Strike action looms over the Bank of England
Kane Davis Cooper ̶ After taking a vote, workers at the historic Bank of England have massively come down in favour of walking out on a four-day strike starting at the end of this month over pay concerns.
For the second consecutive year, the B.O.E. has offered maintenance and security staff annual rises less than the prevailing rate of inflation and led by the workers union, Unite, enough is enough and the bank is set to deal with the first strike by its staff in half a century.
“The result of the bank’s unwillingness to negotiate fair pay will be that the bank’s sites, including the iconic Threadneedle Street in the City of London, will effectively be inoperable without the maintenance, parlours and security staff,” said Unite.
Parlour staff work in the bank’s iconic back rooms, which are now used as offices for the bank’s most high-ranking officers.

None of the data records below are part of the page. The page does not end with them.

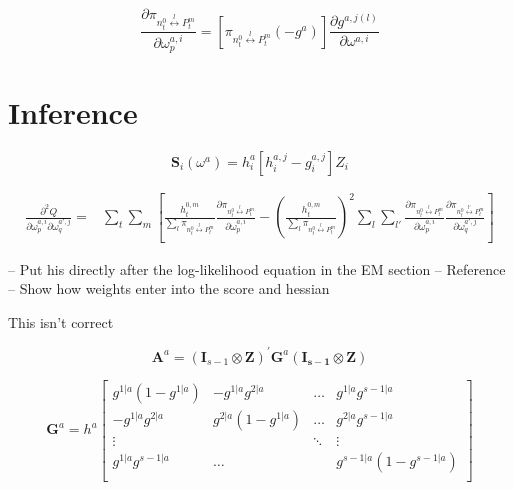 \documentclass[12pt]{article}
\begin{document}
\begin{equation} \label{eq:gatechainpartial}
  \frac{\partial \pi_{n^{0}_{t} \overset{l}{\longleftrightarrow} P^{m}_{t}}}{\partial \omega^{a,i}_{p}} = [\pi_{n^{0}_{t} \overset{l}{\longleftrightarrow} P^{m}_{t}} (-g^{a})] \frac{\partial g^{a, j(l)}}{\partial \omega^{a, i}}
\end{equation}





\section{Inference} \label{sec:Inference}

\begin{equation} \label{eq:gateScore}
  \boldsymbol{S}_{i}(\omega^{a}) = h^{a}_{i} \left[h^{a, j}_{i} - g^{a, j}_{i} \right] Z_{i}
\end{equation}


\begin{equation} \label{eq:gateHessian}
  \begin{split}
    \frac{\partial^{2} Q}{\partial \omega^{a,i}_{p} \partial \omega^{a',j}_{q}} =& \sum_{t} \sum_{m} \left[  \frac{h^{0,m}_{t}}{\sum_{l} \pi_{n^{0}_{t} \overset{l}{\longleftrightarrow} P^{m}_{t}}} \frac{\partial \pi_{n^{0}_{t} \overset{l}{\longleftrightarrow} P^{m}_{t}}}{\partial \omega^{a,i}_{p}} - \left( \frac{h^{0,m}_{t}}{\sum_{l} \pi_{n^{0}_{t} \overset{l}{\longleftrightarrow} P^{m}_{t}}} \right)^{2} \sum_{l} \sum_{l'} \frac{\partial \pi_{n^{0}_{t} \overset{l}{\longleftrightarrow} P^{m}_{t}}}{\partial \omega^{a,i}_{p}}  \frac{\partial \pi_{n^{0}_{t} \overset{l'}{\longleftrightarrow} P^{m}_{t}}}{\partial \omega^{a',j}_{q}} \right]
  \end{split}
\end{equation}

-- Put his directly after the log-likelihood equation in the EM section
-- Reference \cite{MengRubinSEM1991}
-- Show how weights enter into the score and hessian

\bigskip

This isn't correct

\begin{equation} \label{eq:gatinghessianQ}
  \mathbf{A}^{a} = (\mathbf{I}_{s-1} \otimes \mathbf{Z})^{\prime} \mathbf{G}^{a} (\mathbf{I_{s-1}} \otimes \mathbf{Z})
\end{equation}

\begin{equation} \label{eq:nodehessian}
  \mathbf{G}^{a} = h^{a} \begin{bmatrix}
     g^{1|a}(1-g^{1|a}) & -g^{1|a}g^{2|a}    & \dots  & g^{1|a}g^{s-1|a}       \\
     -g^{1|a}g^{2|a}    & g^{2|a}(1-g^{1|a}) & \dots  & g^{2|a}g^{s-1|a}       \\
     \vdots             &                    & \ddots & \vdots                 \\
     g^{1|a}g^{s-1|a}   &  \dots             &        & g^{s-1|a}(1-g^{s-1|a}) \\
  \end{bmatrix}
\end{equation}
\end{document}
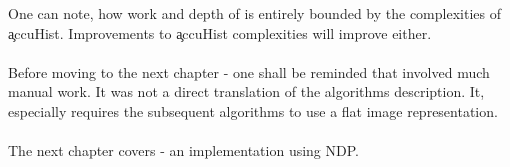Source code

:   One can note, how work and depth of \man is entirely bounded
  by the complexities of \c{accuHist}. Improvements to \c{accuHist}
  complexities will improve \man either.
  
  \paragraph{}
  Before moving to the next chapter - one shall be reminded that
  \man involved much manual work. It was not a direct translation
  of the algorithms description. It, especially requires
  the subsequent algorithms to use a flat image representation.
  
  \paragraph{}
  The next chapter covers \ndpn - an implementation using NDP.
  
  
  
  
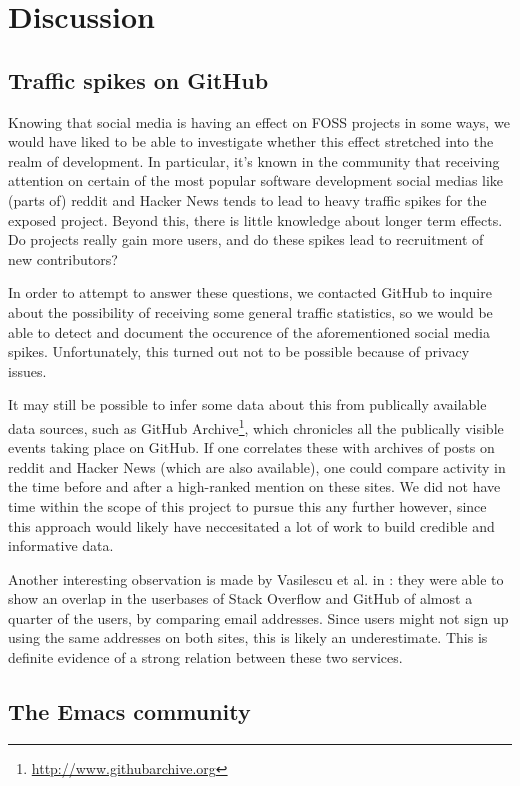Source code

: \documentclass[a4paper,11pt]{article} %
\begin{document}
\section{Discussion}

\subsection{Traffic spikes on GitHub}

Knowing that social media is having an effect on FOSS projects in some ways,
we would have liked to be able to investigate whether this effect stretched
into the realm of development. In particular, it's known in the community
that receiving attention on certain of the most popular software development
social medias like (parts of) reddit and Hacker News tends to lead to heavy
traffic spikes for the exposed project. Beyond this, there is little
knowledge about longer term effects. Do projects really gain more users, and
do these spikes lead to recruitment of new contributors?

In order to attempt to answer these questions, we contacted GitHub to
inquire about the possibility of receiving some general traffic statistics,
so we would be able to detect and document the occurence of the
aforementioned social media spikes. Unfortunately, this turned out not to be
possible because of privacy issues.

It may still be possible to infer some data about this from publically
available data sources, such as GitHub
Archive\footnote{\url{http://www.githubarchive.org}}, which chronicles all
the publically visible events taking place on GitHub. If one correlates
these with archives of posts on reddit and Hacker News (which are also
available), one could compare activity in the time before and after a
high-ranked mention on these sites. We did not have time within the scope of
this project to pursue this any further however, since this approach would
likely have neccesitated a lot of work to build credible and informative
data.

Another interesting observation is made by Vasilescu et al. in
\cite{Vasilescu2013Overlap}: they were able to show an overlap in the
userbases of Stack Overflow and GitHub of almost a quarter of the
users, by comparing email addresses. Since users might not sign up
using the same addresses on both sites, this is likely an
underestimate. This is definite evidence of a strong relation between
these two services.

\subsection{The Emacs community}
\end{document}
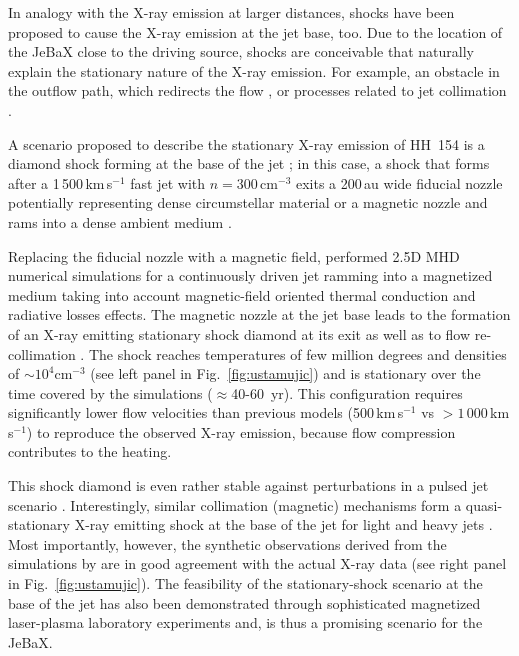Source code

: \documentclass[graybox, nosecnum]{svmult}
\begin{document}
In analogy with the X-ray emission at larger distances, shocks have been proposed to cause the X-ray emission at the jet base, too. Due to the location of the JeBaX close to the driving source, shocks  are conceivable that  naturally explain the stationary nature of the X-ray emission. For example, an obstacle in the outflow path, which redirects the flow \citep[either the magnetic field or the dense ambient medium, see][]{Bally_2003,Guenther_2014}, or processes related to jet collimation \citep[e.g.][]{Schneider_2011}. 

A scenario proposed to describe the stationary X-ray emission of HH~154 is a diamond shock forming at the base of the jet \cite{Bonito_2011}; in this case, a shock that forms after a 1\,500\,km\,s$^{-1}$ fast jet with $n=300\,$cm$^{-3}$ exits a 200\,au wide fiducial nozzle potentially representing dense circumstellar material or a magnetic nozzle and rams into a dense ambient medium \citep[$n=3\times10^3\,$cm$^{-3}$,][]{Bonito_2011}.


Replacing the fiducial nozzle with a magnetic field, \citet{Ustamujic_2016} performed  2.5D MHD numerical simulations for a continuously driven jet ramming into a magnetized medium taking into account magnetic-field oriented thermal conduction  and radiative losses effects. The magnetic nozzle at the jet base leads to the formation of an X-ray emitting stationary shock diamond at its exit as well as to flow re-collimation \citep[see 3D reconstruction in left panel in Fig.~\ref{fig:ustamujic} and][]{Ustamujic_2016}. The shock reaches temperatures of few million degrees and densities of $\sim 10^4$cm$^{-3}$ (see left panel in Fig.~\ref{fig:ustamujic}) and is stationary over the time covered by the simulations ($\approx$40-60~yr). This configuration requires significantly lower flow velocities than previous models (500\,km\,s$^{-1}$ vs $>1\,000\,$km\,s$^{-1}$)
to reproduce the observed X-ray emission, because flow compression contributes to the heating.

This shock diamond is even rather stable against perturbations in a pulsed jet scenario \cite{Ustamujic_2018}. Interestingly, similar collimation (magnetic) mechanisms form a quasi-stationary X-ray emitting shock at the base of the jet for light and heavy jets \cite{Ustamujic_2018}. Most importantly, however, the synthetic observations derived from the simulations by \citet{Ustamujic_2018} are in good agreement with the actual X-ray data (see right panel in Fig.~\ref{fig:ustamujic}). The feasibility of the stationary-shock scenario at the base of the jet has also been demonstrated through sophisticated magnetized laser-plasma laboratory experiments \cite{Albertazzi_2014, PhysRevLett.119.255002} and, is thus a promising scenario for the JeBaX.
\end{document}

They prepare food and drinks and welcome guests to the bank.
The Bank of England said it had backup policies ready and “Should the strike go ahead; the bank has plans in place so that all sites can continue to operate effectively. We will continue to have discussions with Unite and hope that there will be a positive outcome”
The Bank of England’s monetary policy committee has a meeting planned for the 3rd of August to decide on what if any action needs to be taken on interest rates. This coincides with the final day of planned strike action.
Inflation in the UK is just under the 3% mark and the Bank of England workers are believed to have been offered just 1% rises.
The Governor, Canadian Mark Carney has been in his role for four years and is one of the highest paid central bankers in the world earning a salary of almost £900,000 by comparison.